Desde hoy, cada semana publicaré en este cuaderno las impresiones y los distintos paisajes de la villa de Sitges. Este primer capítulo recoge la llegada a la ciudad.
La mejor manera de llegar a S. es en tren, cruzas
L’Hospitalet, Viladecans, Gavá, Castelldefels y te metes en los túneles del
Garraf, el macizo montañoso que aísla la ciudad de la gran mancha de Barcelona
y que la mantuvo así, hasta que el corte de la autopista la acercó a la
ambición de los constructores y a la inmediatez de la segunda residencia y
luego de la primera y con ellos la masificación definitiva tanto de su litoral,
como de la sierra que rodea el Garraf y su parque natural, San Pere de Ribas,
San Miquel de Olérdola, Olivella hasta Vilafranca y sus innumerables
urbanizaciones, muchas de ellas piratas, sin apenas calles, ni servicios y
abarrotadas de concejales y alcaldes, especuladores y ladrones que se
instalaron a teta hasta secar la vaca, el paisaje y el territorio.
A la que dejas las últimas naves del Prat, entras en las
huertas y masias de Viladecans cuidadas al milímetro, de donde salen las
mejores alcachofas que nadie nunca pueda comer por aquí y que todavía siguen
compitiendo por un terreno que cada vez vale más, rodeado por autopistas, el
aeropuerto, las playas, el delta del Llobregat, las naves chinas de los
polígonos industriales, los contenedores chinos del puerto de Barcelona, y la Codicia.

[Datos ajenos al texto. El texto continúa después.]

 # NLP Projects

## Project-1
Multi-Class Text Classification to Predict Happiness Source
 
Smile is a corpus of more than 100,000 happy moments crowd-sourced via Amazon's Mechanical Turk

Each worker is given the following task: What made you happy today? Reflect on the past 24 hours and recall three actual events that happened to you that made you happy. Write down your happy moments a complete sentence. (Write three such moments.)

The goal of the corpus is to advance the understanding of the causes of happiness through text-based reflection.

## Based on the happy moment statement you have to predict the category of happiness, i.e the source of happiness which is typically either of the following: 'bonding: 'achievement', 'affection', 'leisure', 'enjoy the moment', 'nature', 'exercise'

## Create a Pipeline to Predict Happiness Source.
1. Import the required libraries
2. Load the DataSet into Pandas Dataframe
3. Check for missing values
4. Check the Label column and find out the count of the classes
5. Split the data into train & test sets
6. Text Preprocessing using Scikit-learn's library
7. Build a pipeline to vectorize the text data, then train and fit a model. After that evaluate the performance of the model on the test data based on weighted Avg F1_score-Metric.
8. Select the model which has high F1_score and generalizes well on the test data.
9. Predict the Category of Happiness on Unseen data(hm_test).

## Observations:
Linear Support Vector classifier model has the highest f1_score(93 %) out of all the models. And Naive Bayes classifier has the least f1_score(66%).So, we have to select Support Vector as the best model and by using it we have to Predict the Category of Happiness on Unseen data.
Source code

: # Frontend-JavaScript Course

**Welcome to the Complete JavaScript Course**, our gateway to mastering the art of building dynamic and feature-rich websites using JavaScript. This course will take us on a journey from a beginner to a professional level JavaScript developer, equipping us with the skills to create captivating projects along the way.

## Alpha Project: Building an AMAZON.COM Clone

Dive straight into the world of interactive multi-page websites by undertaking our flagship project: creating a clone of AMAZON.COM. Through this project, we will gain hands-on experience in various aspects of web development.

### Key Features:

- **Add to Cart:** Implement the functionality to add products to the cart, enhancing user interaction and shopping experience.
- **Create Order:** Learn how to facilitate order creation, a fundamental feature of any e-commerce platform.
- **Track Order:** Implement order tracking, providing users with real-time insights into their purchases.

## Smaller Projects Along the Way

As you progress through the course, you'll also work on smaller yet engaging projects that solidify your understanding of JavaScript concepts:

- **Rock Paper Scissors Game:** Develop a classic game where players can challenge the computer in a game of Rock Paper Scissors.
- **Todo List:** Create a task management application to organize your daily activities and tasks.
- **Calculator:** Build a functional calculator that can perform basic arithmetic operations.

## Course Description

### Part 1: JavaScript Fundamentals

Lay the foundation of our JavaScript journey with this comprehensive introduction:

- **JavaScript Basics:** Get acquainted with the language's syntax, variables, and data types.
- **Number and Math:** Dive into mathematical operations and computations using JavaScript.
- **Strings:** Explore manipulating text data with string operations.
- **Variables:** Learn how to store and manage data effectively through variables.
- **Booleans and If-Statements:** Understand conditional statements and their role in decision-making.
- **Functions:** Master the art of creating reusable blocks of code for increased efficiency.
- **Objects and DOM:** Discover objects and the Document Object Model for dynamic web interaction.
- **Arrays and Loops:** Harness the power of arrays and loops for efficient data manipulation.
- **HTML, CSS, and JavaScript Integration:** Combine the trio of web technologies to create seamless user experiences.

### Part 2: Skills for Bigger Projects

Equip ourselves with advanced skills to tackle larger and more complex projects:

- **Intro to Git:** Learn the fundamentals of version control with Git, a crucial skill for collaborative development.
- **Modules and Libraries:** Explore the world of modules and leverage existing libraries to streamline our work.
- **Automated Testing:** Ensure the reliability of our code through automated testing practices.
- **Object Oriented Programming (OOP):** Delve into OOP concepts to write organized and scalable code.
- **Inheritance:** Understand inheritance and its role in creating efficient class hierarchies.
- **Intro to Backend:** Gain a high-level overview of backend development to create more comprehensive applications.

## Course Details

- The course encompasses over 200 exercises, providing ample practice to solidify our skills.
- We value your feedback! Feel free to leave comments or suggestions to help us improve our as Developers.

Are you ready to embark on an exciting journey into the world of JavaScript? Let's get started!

En ese territorio, pulmón, escuela, reserva agrícola cada vez más encajonada,
es donde Madrid ve peligrar su ciudad de Juego, Convenciones y Vegas y es donde
Barcelona ve peligrar quince mil puestos de trabajo, según dicen esos políticos
del territorio nacional, que no les ha importado perder treinta mil y sesenta
mil puestos de trabajo en estos años de Eres y crisis, por la demente y
perniciosa contabilidad bancaria-político-financiera de banqueros, políticos y
empresarios, asquerosos ladrones, que se han cedido el testigo de sus
atrocidades unos a otros, contagiados por ese Alzhéimer viejuno que es tan del
gusto de estos tipejos, muchos de ellos en las filas del Senado, donde envejecen
de forma vitalicia, o en las Cámaras de Comercio o en las instalaciones de
Clubs de Golf, así, de forma vitalicia y sin responsabilidad.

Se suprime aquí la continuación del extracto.